Collected data entries

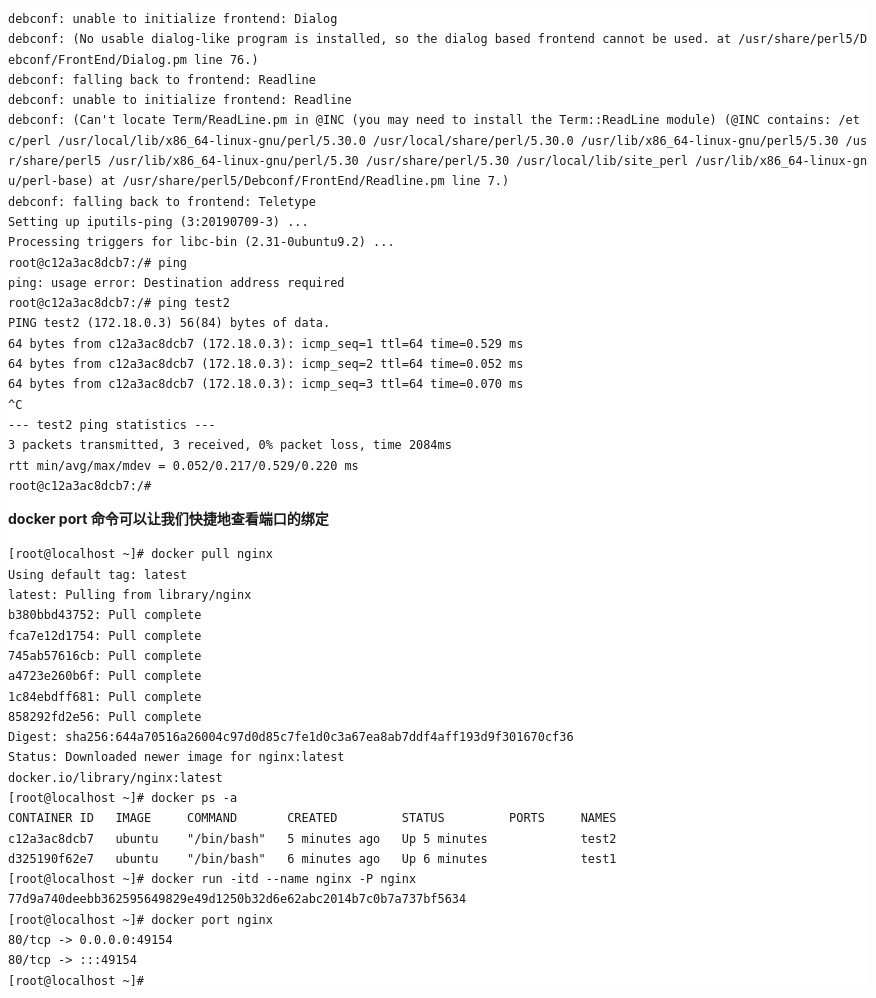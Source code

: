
 ```shell
debconf: unable to initialize frontend: Dialog
debconf: (No usable dialog-like program is installed, so the dialog based frontend cannot be used. at /usr/share/perl5/Debconf/FrontEnd/Dialog.pm line 76.)
debconf: falling back to frontend: Readline
debconf: unable to initialize frontend: Readline
debconf: (Can't locate Term/ReadLine.pm in @INC (you may need to install the Term::ReadLine module) (@INC contains: /etc/perl /usr/local/lib/x86_64-linux-gnu/perl/5.30.0 /usr/local/share/perl/5.30.0 /usr/lib/x86_64-linux-gnu/perl5/5.30 /usr/share/perl5 /usr/lib/x86_64-linux-gnu/perl/5.30 /usr/share/perl/5.30 /usr/local/lib/site_perl /usr/lib/x86_64-linux-gnu/perl-base) at /usr/share/perl5/Debconf/FrontEnd/Readline.pm line 7.)
debconf: falling back to frontend: Teletype
Setting up iputils-ping (3:20190709-3) ...
Processing triggers for libc-bin (2.31-0ubuntu9.2) ...
root@c12a3ac8dcb7:/# ping 
ping: usage error: Destination address required
root@c12a3ac8dcb7:/# ping test2
PING test2 (172.18.0.3) 56(84) bytes of data.
64 bytes from c12a3ac8dcb7 (172.18.0.3): icmp_seq=1 ttl=64 time=0.529 ms
64 bytes from c12a3ac8dcb7 (172.18.0.3): icmp_seq=2 ttl=64 time=0.052 ms
64 bytes from c12a3ac8dcb7 (172.18.0.3): icmp_seq=3 ttl=64 time=0.070 ms
^C
--- test2 ping statistics ---
3 packets transmitted, 3 received, 0% packet loss, time 2084ms
rtt min/avg/max/mdev = 0.052/0.217/0.529/0.220 ms
root@c12a3ac8dcb7:/# 
```



**docker port 命令可以让我们快捷地查看端口的绑定**

```shell
[root@localhost ~]# docker pull nginx 
Using default tag: latest
latest: Pulling from library/nginx
b380bbd43752: Pull complete 
fca7e12d1754: Pull complete 
745ab57616cb: Pull complete 
a4723e260b6f: Pull complete 
1c84ebdff681: Pull complete 
858292fd2e56: Pull complete 
Digest: sha256:644a70516a26004c97d0d85c7fe1d0c3a67ea8ab7ddf4aff193d9f301670cf36
Status: Downloaded newer image for nginx:latest
docker.io/library/nginx:latest
[root@localhost ~]# docker ps -a 
CONTAINER ID   IMAGE     COMMAND       CREATED         STATUS         PORTS     NAMES
c12a3ac8dcb7   ubuntu    "/bin/bash"   5 minutes ago   Up 5 minutes             test2
d325190f62e7   ubuntu    "/bin/bash"   6 minutes ago   Up 6 minutes             test1
[root@localhost ~]# docker run -itd --name nginx -P nginx 
77d9a740deebb362595649829e49d1250b32d6e62abc2014b7c0b7a737bf5634
[root@localhost ~]# docker port nginx 
80/tcp -> 0.0.0.0:49154
80/tcp -> :::49154
[root@localhost ~]# 
```
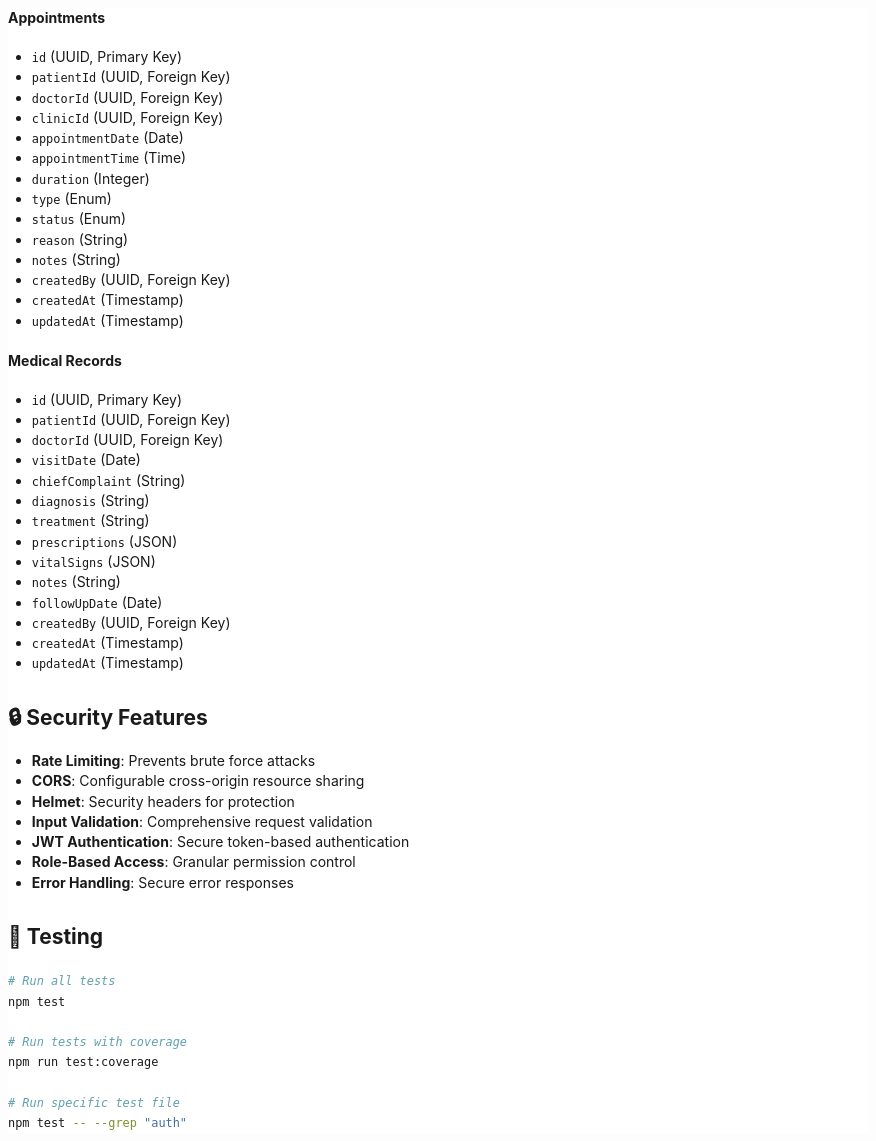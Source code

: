 #### Appointments
- `id` (UUID, Primary Key)
- `patientId` (UUID, Foreign Key)
- `doctorId` (UUID, Foreign Key)
- `clinicId` (UUID, Foreign Key)
- `appointmentDate` (Date)
- `appointmentTime` (Time)
- `duration` (Integer)
- `type` (Enum)
- `status` (Enum)
- `reason` (String)
- `notes` (String)
- `createdBy` (UUID, Foreign Key)
- `createdAt` (Timestamp)
- `updatedAt` (Timestamp)

#### Medical Records
- `id` (UUID, Primary Key)
- `patientId` (UUID, Foreign Key)
- `doctorId` (UUID, Foreign Key)
- `visitDate` (Date)
- `chiefComplaint` (String)
- `diagnosis` (String)
- `treatment` (String)
- `prescriptions` (JSON)
- `vitalSigns` (JSON)
- `notes` (String)
- `followUpDate` (Date)
- `createdBy` (UUID, Foreign Key)
- `createdAt` (Timestamp)
- `updatedAt` (Timestamp)

## 🔒 Security Features

- **Rate Limiting**: Prevents brute force attacks
- **CORS**: Configurable cross-origin resource sharing
- **Helmet**: Security headers for protection
- **Input Validation**: Comprehensive request validation
- **JWT Authentication**: Secure token-based authentication
- **Role-Based Access**: Granular permission control
- **Error Handling**: Secure error responses

## 🧪 Testing

```bash
# Run all tests
npm test

# Run tests with coverage
npm run test:coverage

# Run specific test file
npm test -- --grep "auth"
```
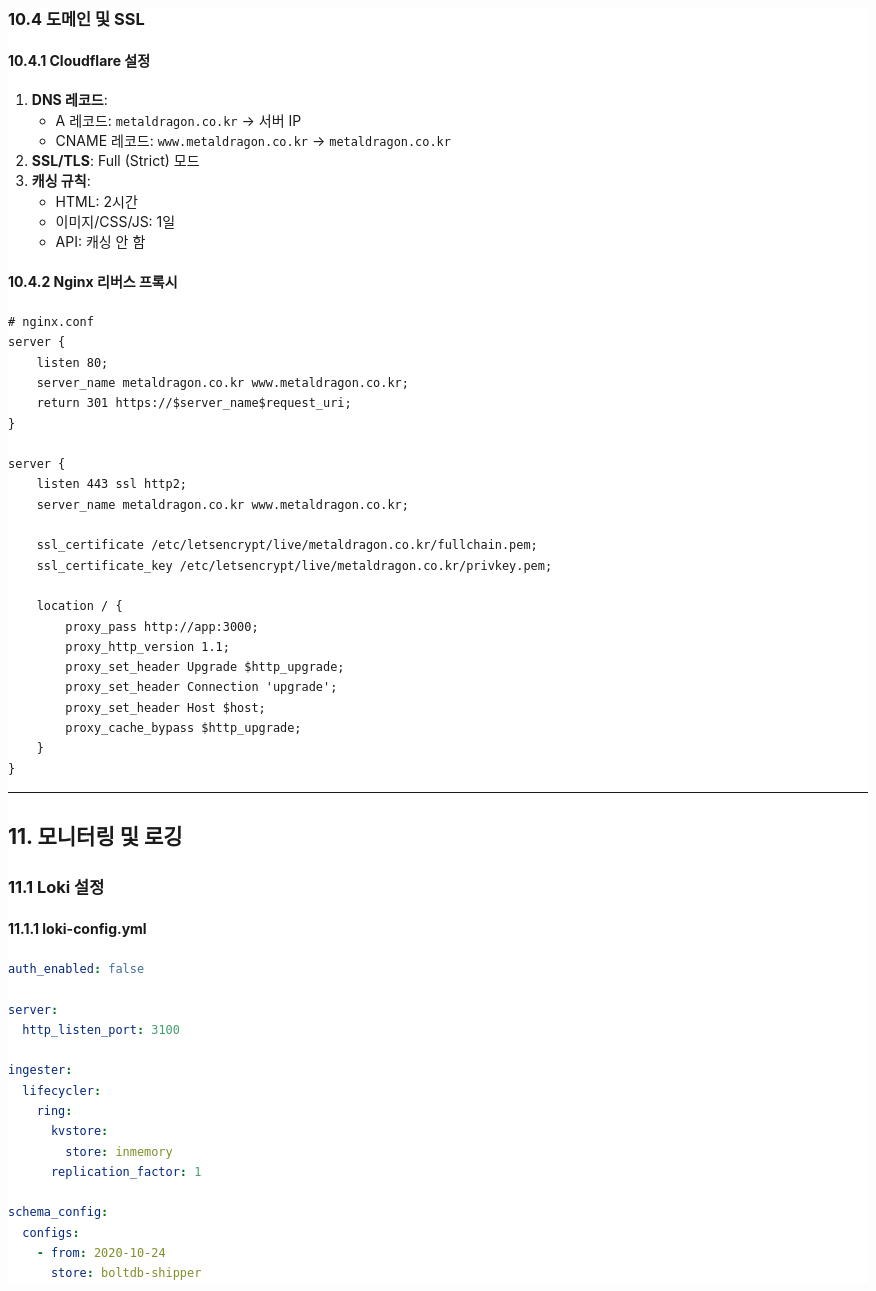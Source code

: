 ### 10.4 도메인 및 SSL

#### 10.4.1 Cloudflare 설정
1. **DNS 레코드**:
   - A 레코드: `metaldragon.co.kr` → 서버 IP
   - CNAME 레코드: `www.metaldragon.co.kr` → `metaldragon.co.kr`
2. **SSL/TLS**: Full (Strict) 모드
3. **캐싱 규칙**:
   - HTML: 2시간
   - 이미지/CSS/JS: 1일
   - API: 캐싱 안 함

#### 10.4.2 Nginx 리버스 프록시
```nginx
# nginx.conf
server {
    listen 80;
    server_name metaldragon.co.kr www.metaldragon.co.kr;
    return 301 https://$server_name$request_uri;
}

server {
    listen 443 ssl http2;
    server_name metaldragon.co.kr www.metaldragon.co.kr;

    ssl_certificate /etc/letsencrypt/live/metaldragon.co.kr/fullchain.pem;
    ssl_certificate_key /etc/letsencrypt/live/metaldragon.co.kr/privkey.pem;

    location / {
        proxy_pass http://app:3000;
        proxy_http_version 1.1;
        proxy_set_header Upgrade $http_upgrade;
        proxy_set_header Connection 'upgrade';
        proxy_set_header Host $host;
        proxy_cache_bypass $http_upgrade;
    }
}
```

---

## 11. 모니터링 및 로깅

### 11.1 Loki 설정

#### 11.1.1 loki-config.yml
```yaml
auth_enabled: false

server:
  http_listen_port: 3100

ingester:
  lifecycler:
    ring:
      kvstore:
        store: inmemory
      replication_factor: 1

schema_config:
  configs:
    - from: 2020-10-24
      store: boltdb-shipper
```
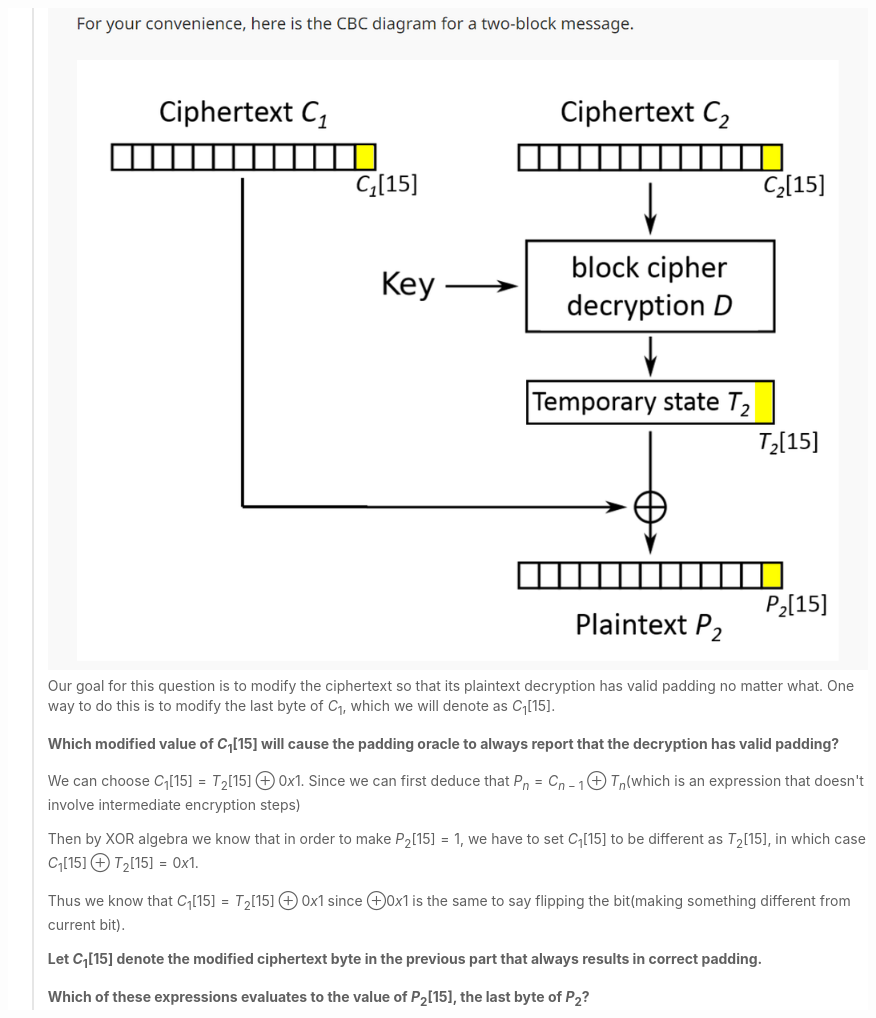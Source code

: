 > ![](2_Symmetric_Cryptography.assets/image-20240305113015234.png)
> Our goal for this question is to modify the ciphertext so that its plaintext decryption has valid padding no matter what. One way to do this is to modify the last byte of $C_1$​, which we will denote as $C_1[15]$.
> 
> **Which modified value of $C_1​[15]$ will cause the padding oracle to always report that the decryption has valid padding?**
> 
> We can choose $C_1[15]=T_2[15]\oplus0x1$. Since we can first deduce that $P_n=C_{n-1}\oplus T_n$(which is an expression that doesn't involve intermediate encryption steps)
> 
> Then by XOR algebra we know that in order to make $P_2[15]=1$, we have to set $C_1[15]$ to be different as $T_2[15]$, in which case $C_1[15]\oplus T_2[15]=0x1$. 
> 
> Thus we know that $C_1[15]=T_2[15]\oplus0x1$ since $\oplus 0x1$ is the same to say flipping the bit(making something different from current bit).
> 
> **Let $C_1[15]$ denote the modified ciphertext byte in the previous part that always results in correct padding.**
> 
> **Which of these expressions evaluates to the value of $P_2​[15]$, the last byte of $P_2$​?**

* _What is being asked_:
Which of the lines in the data contain the string "letsencrypt"? Return each one.

* _Expected answer_:
    ssl_certificate /etc/letsencrypt/live/metaldragon.co.kr/fullchain.pem;
    ssl_certificate_key /etc/letsencrypt/live/metaldragon.co.kr/privkey.pem;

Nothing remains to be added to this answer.